NNNN-UnsafeBytes.md (31.5 KB)


(Brent Royal-Gordon) #2

I've only read a little but so far, but: Is the difference between this and UnsafeBufferPointer that it's built around a raw pointer rather than a bound pointer? If so, would UnsafeRawBufferPointer be a better name?

···

On Aug 12, 2016, at 6:12 PM, Andrew Trick via swift-evolution <swift-evolution@swift.org> wrote:

This proposal adds basic usability for working with raw memory without breaking source. The need to provide higher level API for working with raw memory buffers has always been evident, but making improvements in this area depended on first introducing `UnsafeRawPointer`. It was not clear until the final week of source-breaking changes whether SE-0107 would make it into Swift 3. Now that it has, we should use the little remaining time to improve the migration experience and encourage correct use of the memory model by introducing a low-risk additive API.

Proposal:

https://github.com/atrick/swift-evolution/blob/unsafebytes/proposals/NNNN-UnsafeBytes.md

<NNNN-UnsafeBytes.md>

--
Brent Royal-Gordon
Architechies


(Xiaodi Wu) #3

Only very recently, I remember running into the very issue identified in
this write-up regarding the Data API. I'm glad that this proposal is aiming
to address some of that.

Question, though: In what sense is UnsafeBytes unsafe?

···

On Fri, Aug 12, 2016 at 20:12 Andrew Trick via swift-evolution < swift-evolution@swift.org> wrote:

Hi swift-evolutionaries,

I'm sorry to bring a proposal late to the table, but this could make a big
difference to the Swift 3 migration experience.
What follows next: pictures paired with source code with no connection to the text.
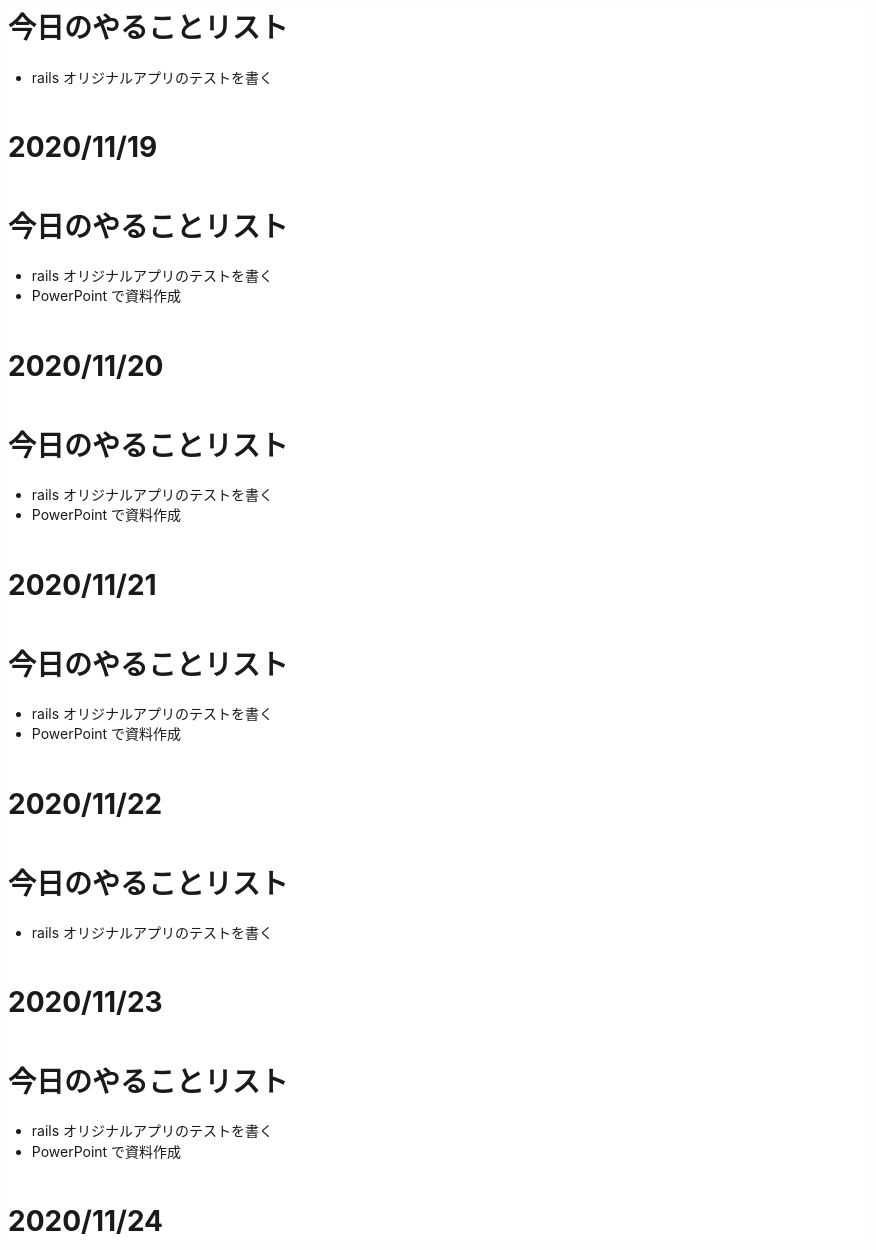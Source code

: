 # 今日のやることリスト

- rails オリジナルアプリのテストを書く

# 2020/11/19

# 今日のやることリスト

- rails オリジナルアプリのテストを書く
- PowerPoint で資料作成

# 2020/11/20

# 今日のやることリスト

- rails オリジナルアプリのテストを書く
- PowerPoint で資料作成

# 2020/11/21

# 今日のやることリスト

- rails オリジナルアプリのテストを書く
- PowerPoint で資料作成

# 2020/11/22

# 今日のやることリスト

- rails オリジナルアプリのテストを書く

# 2020/11/23

# 今日のやることリスト

- rails オリジナルアプリのテストを書く
- PowerPoint で資料作成

# 2020/11/24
This proposal adds basic usability for working with raw memory without
breaking source. The need to provide higher level API for working with raw
memory buffers has always been evident, but making improvements in this
area depended on first introducing `UnsafeRawPointer`. It was not clear
until the final week of source-breaking changes whether SE-0107 would make
it into Swift 3. Now that it has, we should use the little remaining time
to improve the migration experience and encourage correct use of the memory
model by introducing a low-risk additive API.

Proposal:

https://github.com/atrick/swift-evolution/blob/unsafebytes/proposals/NNNN-UnsafeBytes.md

Intro:

[SE-0107: UnsafeRawPointer](
https://github.com/apple/swift-evolution/blob/master/proposals/0107-unsaferawpointer.md)
formalized Swift's memory model with respect to strict aliasing and
prevented arbitrary conversion between `UnsafePointer` types. When moving
to Swift 3, users will need to migrate much of their code dealing with
`UnsafePointer`s. The new `UnsafeRawPointer` makes that possible. It
provides a legal means to operate on raw memory (independent of the type of
values in memory), and it provides an API for binding memory to a type for
subsequent normal typed access. However, migrating to these new APIs is not
always straightforward. It has become customary to use `[UInt8]` in APIs
that deal with a buffer of bytes and are agnostic to the type of values
held by the buffer. However, converting between `UInt8` and the client's
element type at every API transition is difficult to do safely. See the
[WIP UnsafeRawPointer Migration Guide]().

-Andy
_______________________________________________
swift-evolution mailing list
swift-evolution@swift.org
https://lists.swift.org/mailman/listinfo/swift-evolution


(Magnus Ahltorp) #4

This proposal adds basic usability for working with raw memory without breaking source. The need to provide higher level API for working with raw memory buffers has always been evident, but making improvements in this area depended on first introducing `UnsafeRawPointer`. It was not clear until the final week of source-breaking changes whether SE-0107 would make it into Swift 3. Now that it has, we should use the little remaining time to improve the migration experience and encourage correct use of the memory model by introducing a low-risk additive API.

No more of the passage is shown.